Al final del día, todo sigue más o menos igual, por mucho que antes nos hayamos amado y gritado con -aparente- locura. Viva el conformismo. Es el carácter inofensivo de la comedia romántica popular: hasta la sacra institución de la familia parece salir reforzada en este experimento que, de rebote, se apunta el tanto de confirmar a los supervivientes de aquel mayo del 68 como la carnaza ideal para dar vida a las películas más auto-complacientes. La industria, ya se ve, sigue con su implacable conquista del mundo (de las ideas), sumando a su causa a cualquier voz disidente.



Quienes antaño salían a la calle para retar al establishment, ahora adoptan el rol de bufones, siempre para el placer (o directamente regodeo cochino) de este gran público que, se supone, acude a la sala de cine sin plantearse demasiadas preguntas... o precisamente, para no plantearse ninguna en absoluto. Entre idas y venidas; rupturas y reconciliaciones, la historia incita a ser seguida con la inquebrantable imperturbabilidad del encefalograma plano, y desde la placentera comodidad de la nula implicación emocional.

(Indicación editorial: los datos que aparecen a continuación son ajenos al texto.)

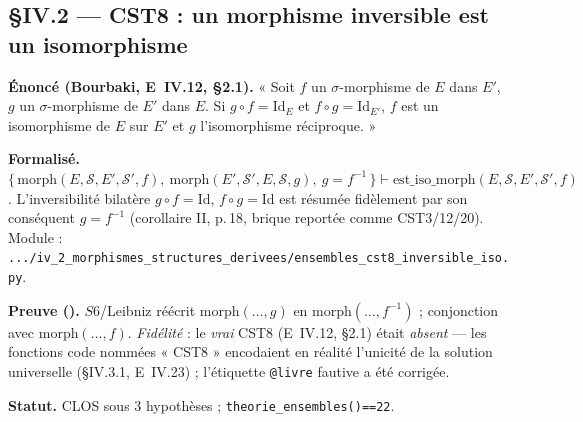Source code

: \subsection{§IV.2 --- CST8 : un morphisme inversible est un isomorphisme}
\textbf{Énoncé (Bourbaki, E~IV.12, §2.1).} « Soit $f$ un $\sigma$-morphisme de $E$ dans $E'$,
$g$ un $\sigma$-morphisme de $E'$ dans $E$. Si $g\circ f=\mathrm{Id}_E$ et $f\circ g=\mathrm{Id}_{E'}$,
$f$ est un isomorphisme de $E$ sur $E'$ et $g$ l'isomorphisme réciproque. »

\textbf{Formalisé.} $\{\,\mathrm{morph}(E,\mathscr S,E',\mathscr S',f),\
\mathrm{morph}(E',\mathscr S',E,\mathscr S,g),\ g=f^{-1}\,\}\vdash
\mathrm{est\_iso\_morph}(E,\mathscr S,E',\mathscr S',f)$. L'inversibilité bilatère
$g\circ f=\mathrm{Id}$, $f\circ g=\mathrm{Id}$ est résumée fidèlement par son conséquent
$g=f^{-1}$ (corollaire II, p.\,18, brique reportée comme CST3/12/20). Module :
\texttt{.../iv\_2\_morphismes\_structures\_derivees/ensembles\_cst8\_inversible\_iso.py}.

\textbf{Preuve (\Nstar).} $S6$/Leibniz réécrit $\mathrm{morph}(\dots,g)$ en
$\mathrm{morph}(\dots,f^{-1})$ ; conjonction avec $\mathrm{morph}(\dots,f)$. \emph{Fidélité} :
le \emph{vrai} CST8 (E~IV.12, §2.1) était \emph{absent} --- les fonctions code nommées « CST8 »
encodaient en réalité l'unicité de la solution universelle (§IV.3.1, E~IV.23) ; l'étiquette
\texttt{@livre} fautive a été corrigée.

\textbf{Statut.} CLOS sous $3$ hypothèses ; \texttt{theorie\_ensembles()==22}.
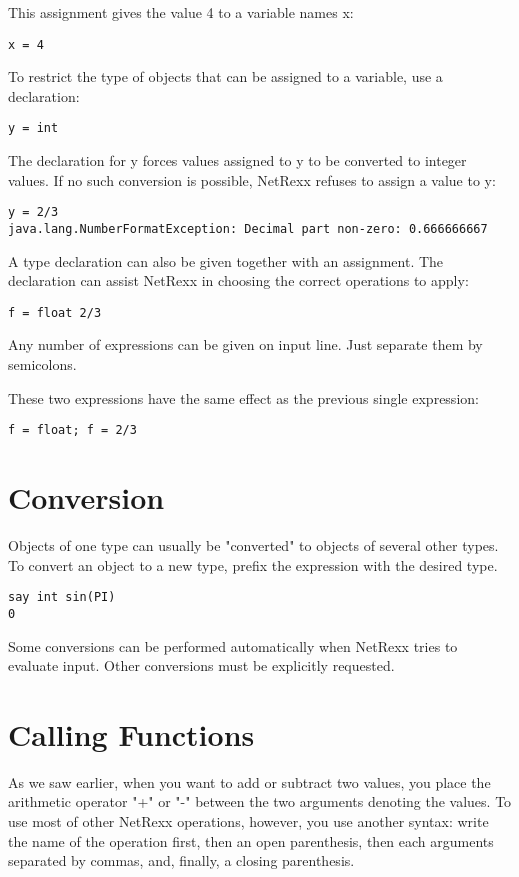 This assignment gives the value 4 to a variable names x:
\begin{verbatim}
x = 4
\end{verbatim}
To restrict the type of objects that can be assigned to a variable, use a declaration:

\begin{verbatim}
y = int
\end{verbatim}
The declaration for y forces values assigned to y to be converted to integer values. If no such conversion is possible, NetRexx refuses to assign a value to y:

\begin{verbatim}
y = 2/3
java.lang.NumberFormatException: Decimal part non-zero: 0.666666667
\end{verbatim}
A type declaration can also be given together with an assignment. The declaration can assist NetRexx in choosing the correct operations to apply:

\begin{verbatim}
f = float 2/3
\end{verbatim}
Any number of expressions can be given on input line. Just separate them by semicolons.

These two expressions have the same effect as the previous single expression:

\begin{verbatim}
f = float; f = 2/3
\end{verbatim}
 \section{Conversion}

Objects of one type can usually be "converted" to objects of several other types. To convert an object to a new type, prefix the expression with the desired type.
\begin{verbatim}
say int sin(PI)
0
\end{verbatim}
Some conversions can be performed automatically when NetRexx tries to evaluate input. Other conversions must be explicitly requested.

\section{Calling Functions}

As we saw earlier, when you want to add or subtract two values, you place the arithmetic operator "+" or "-" between the two arguments denoting the values. To use most of other NetRexx operations, however, you use another syntax: write the name of the operation first, then an open parenthesis, then each arguments separated by commas, and, finally, a closing parenthesis.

Cine instrascendente; cine que no se moja... y que por esto no cala lo más mínimo. ‘Quien me quiera que me siga’ se sustenta exclusivamente en el talento de Daniel Auteuil, Catherine Frot y Bernard Le Coq, su tripleta protagonista, pero sobre todo en el oficio de todos ellos a la hora de llevar la flagrante derrota generacional. Es perder la dignidad sin despeinarse; incluso riéndose de ello. Lo llaman profesionalidad: una incontestable lección de vida... en la que, si a alguien le interesa, no quisiera nunca verme reflejado.